A Serasa ainda registrou alta na variação anual de inadimplência no segmento, na comparação de abril de 2009 com o mesmo mês do ano passado. A média de devoluções de cheque no mês passado foi de 22,2 a cada mil compensações, 6,2% a mais do que a média de 20,9 cheques observada em abril de 2008.

Na opinião dos economistas da empresa, o salto na avaliação de abril também revela os reflexos da recessão mundial sobre a atividade econômica, que gerou desequilíbrios tanto no fluxo de caixa das empresas como no orçamento doméstico. Entretanto, eles ressaltam que a alta observada no mês passado foi significantemente menor à observada na comparação de março deste ano e o mesmo mês de 2008, de 19,2%, o que na opinião deles sinaliza abrandamento dos efeitos da crise sobre a inadimplência com cheque.

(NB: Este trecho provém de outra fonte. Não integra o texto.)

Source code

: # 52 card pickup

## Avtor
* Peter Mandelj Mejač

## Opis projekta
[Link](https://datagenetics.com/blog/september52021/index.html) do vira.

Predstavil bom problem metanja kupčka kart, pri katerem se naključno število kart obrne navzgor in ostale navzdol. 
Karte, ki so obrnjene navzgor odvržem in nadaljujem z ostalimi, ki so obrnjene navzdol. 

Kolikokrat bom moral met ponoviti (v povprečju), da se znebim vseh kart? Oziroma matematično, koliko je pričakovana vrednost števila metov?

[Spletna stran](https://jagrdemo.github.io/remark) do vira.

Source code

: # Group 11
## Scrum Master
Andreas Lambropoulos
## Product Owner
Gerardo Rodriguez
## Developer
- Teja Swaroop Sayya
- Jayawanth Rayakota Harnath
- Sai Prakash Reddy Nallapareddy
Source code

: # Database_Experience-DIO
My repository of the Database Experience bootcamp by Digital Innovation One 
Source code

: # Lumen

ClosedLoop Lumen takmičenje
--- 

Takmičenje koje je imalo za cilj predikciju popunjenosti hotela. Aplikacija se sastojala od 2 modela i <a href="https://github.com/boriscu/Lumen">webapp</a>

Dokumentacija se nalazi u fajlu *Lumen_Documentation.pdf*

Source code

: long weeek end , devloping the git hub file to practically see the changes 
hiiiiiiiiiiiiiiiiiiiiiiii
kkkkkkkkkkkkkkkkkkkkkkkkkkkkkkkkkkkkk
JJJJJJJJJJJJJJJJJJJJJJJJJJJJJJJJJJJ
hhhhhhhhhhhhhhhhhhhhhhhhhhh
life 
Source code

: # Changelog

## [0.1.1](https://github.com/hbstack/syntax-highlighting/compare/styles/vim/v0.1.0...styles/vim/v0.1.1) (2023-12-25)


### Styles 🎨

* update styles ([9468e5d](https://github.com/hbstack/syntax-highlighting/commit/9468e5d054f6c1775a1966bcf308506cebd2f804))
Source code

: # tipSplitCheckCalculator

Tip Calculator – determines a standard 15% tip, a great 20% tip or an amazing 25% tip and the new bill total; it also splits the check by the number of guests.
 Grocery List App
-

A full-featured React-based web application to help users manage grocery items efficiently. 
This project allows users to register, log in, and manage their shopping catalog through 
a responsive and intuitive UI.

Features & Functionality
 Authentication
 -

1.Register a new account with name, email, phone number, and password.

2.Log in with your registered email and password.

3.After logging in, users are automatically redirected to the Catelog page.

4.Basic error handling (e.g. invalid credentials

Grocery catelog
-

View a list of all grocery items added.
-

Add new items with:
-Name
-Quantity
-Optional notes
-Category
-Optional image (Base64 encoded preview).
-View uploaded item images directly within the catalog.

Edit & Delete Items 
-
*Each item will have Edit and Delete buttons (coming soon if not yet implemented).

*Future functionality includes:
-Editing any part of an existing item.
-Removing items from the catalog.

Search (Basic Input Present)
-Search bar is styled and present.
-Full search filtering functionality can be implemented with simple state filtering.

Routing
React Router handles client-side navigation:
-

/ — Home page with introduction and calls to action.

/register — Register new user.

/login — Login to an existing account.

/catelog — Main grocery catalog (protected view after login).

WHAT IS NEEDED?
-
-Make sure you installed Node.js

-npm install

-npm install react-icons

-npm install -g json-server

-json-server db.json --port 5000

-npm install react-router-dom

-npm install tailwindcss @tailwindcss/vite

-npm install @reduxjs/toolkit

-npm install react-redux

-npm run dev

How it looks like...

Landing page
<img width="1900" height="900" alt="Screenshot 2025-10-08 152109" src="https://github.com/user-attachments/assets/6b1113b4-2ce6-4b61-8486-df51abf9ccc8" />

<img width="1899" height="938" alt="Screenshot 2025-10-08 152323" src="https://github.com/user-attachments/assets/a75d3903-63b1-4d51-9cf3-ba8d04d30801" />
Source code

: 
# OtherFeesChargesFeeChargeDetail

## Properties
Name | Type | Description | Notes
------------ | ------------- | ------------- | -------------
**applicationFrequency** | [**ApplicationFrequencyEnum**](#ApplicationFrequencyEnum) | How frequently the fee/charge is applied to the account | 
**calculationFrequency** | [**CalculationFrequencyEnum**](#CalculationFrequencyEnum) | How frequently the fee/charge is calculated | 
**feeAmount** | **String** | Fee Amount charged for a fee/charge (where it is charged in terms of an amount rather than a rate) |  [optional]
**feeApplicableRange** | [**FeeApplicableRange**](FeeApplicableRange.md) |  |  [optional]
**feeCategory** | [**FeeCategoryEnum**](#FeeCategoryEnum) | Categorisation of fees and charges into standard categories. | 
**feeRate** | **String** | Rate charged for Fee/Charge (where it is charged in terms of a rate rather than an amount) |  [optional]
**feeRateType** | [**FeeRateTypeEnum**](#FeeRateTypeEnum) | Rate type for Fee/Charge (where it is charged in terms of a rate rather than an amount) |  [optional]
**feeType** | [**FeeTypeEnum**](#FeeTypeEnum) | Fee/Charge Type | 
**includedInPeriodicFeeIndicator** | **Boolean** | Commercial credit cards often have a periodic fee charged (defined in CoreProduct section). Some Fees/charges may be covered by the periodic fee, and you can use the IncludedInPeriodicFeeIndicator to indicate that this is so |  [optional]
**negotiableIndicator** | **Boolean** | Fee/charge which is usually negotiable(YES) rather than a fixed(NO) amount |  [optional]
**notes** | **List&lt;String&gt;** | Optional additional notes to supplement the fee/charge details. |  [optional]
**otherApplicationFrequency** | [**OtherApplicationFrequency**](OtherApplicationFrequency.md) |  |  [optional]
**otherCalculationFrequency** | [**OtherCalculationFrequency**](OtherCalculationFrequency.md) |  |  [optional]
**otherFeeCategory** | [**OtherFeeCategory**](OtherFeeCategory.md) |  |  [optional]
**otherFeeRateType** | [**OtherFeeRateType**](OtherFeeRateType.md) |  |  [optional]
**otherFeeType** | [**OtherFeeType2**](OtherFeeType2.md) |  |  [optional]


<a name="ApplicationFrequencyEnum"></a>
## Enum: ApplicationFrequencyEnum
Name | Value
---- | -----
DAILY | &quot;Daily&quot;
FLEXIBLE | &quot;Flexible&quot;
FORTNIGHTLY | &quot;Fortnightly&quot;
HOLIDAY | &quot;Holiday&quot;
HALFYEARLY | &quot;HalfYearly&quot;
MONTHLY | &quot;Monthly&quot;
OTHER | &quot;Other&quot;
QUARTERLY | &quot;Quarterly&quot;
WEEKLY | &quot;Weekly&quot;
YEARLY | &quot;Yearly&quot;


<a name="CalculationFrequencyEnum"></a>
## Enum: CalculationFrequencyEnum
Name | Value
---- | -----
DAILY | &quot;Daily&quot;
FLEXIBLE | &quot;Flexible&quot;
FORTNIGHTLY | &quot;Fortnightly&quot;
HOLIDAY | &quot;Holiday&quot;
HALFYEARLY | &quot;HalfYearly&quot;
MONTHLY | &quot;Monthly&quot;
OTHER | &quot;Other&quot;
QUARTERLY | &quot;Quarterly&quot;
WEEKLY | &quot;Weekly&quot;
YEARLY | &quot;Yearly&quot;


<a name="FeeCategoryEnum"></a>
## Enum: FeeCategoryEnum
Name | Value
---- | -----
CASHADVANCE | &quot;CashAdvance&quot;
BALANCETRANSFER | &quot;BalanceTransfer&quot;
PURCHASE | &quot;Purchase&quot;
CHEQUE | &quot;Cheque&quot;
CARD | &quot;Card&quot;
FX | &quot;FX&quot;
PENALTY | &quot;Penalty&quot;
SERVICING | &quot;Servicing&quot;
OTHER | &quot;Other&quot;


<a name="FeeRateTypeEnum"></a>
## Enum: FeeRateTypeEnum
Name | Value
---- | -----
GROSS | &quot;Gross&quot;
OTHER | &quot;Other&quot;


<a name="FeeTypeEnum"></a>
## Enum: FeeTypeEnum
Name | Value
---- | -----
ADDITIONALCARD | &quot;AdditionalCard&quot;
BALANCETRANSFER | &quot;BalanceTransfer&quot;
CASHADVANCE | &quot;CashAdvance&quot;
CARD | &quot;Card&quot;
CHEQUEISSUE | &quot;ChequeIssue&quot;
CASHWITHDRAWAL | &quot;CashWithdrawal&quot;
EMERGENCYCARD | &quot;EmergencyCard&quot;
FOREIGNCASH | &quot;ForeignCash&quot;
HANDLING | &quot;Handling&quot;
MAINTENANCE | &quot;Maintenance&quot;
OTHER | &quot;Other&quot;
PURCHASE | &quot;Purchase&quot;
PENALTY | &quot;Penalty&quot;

Já na variação mensal, de abril ante março, o volume de cheques devolvidos a cada mil compensados teve queda de 9,8%, após ter apresentado em março ante fevereiro o maior patamar de inadimplência dos últimos 18 anos - média de 24,6 cheques sem fundos para cada mil compensados. Foram devolvidos ao todo 2,75 milhões de cheques, enquanto 112,12 milhões foram compensados.

Apesar do recuo mensal ter sido bem recebido pelos economistas, ele não indica suavização dos desdobramentos da recessão no País. A queda deve-se a efeitos sazonais, uma vez que em abril encerra-se o período de acúmulo de gastos de início do ano (IPTU, IPVA, material escolar, pagamentos com compras efetuadas no fim de ano etc.).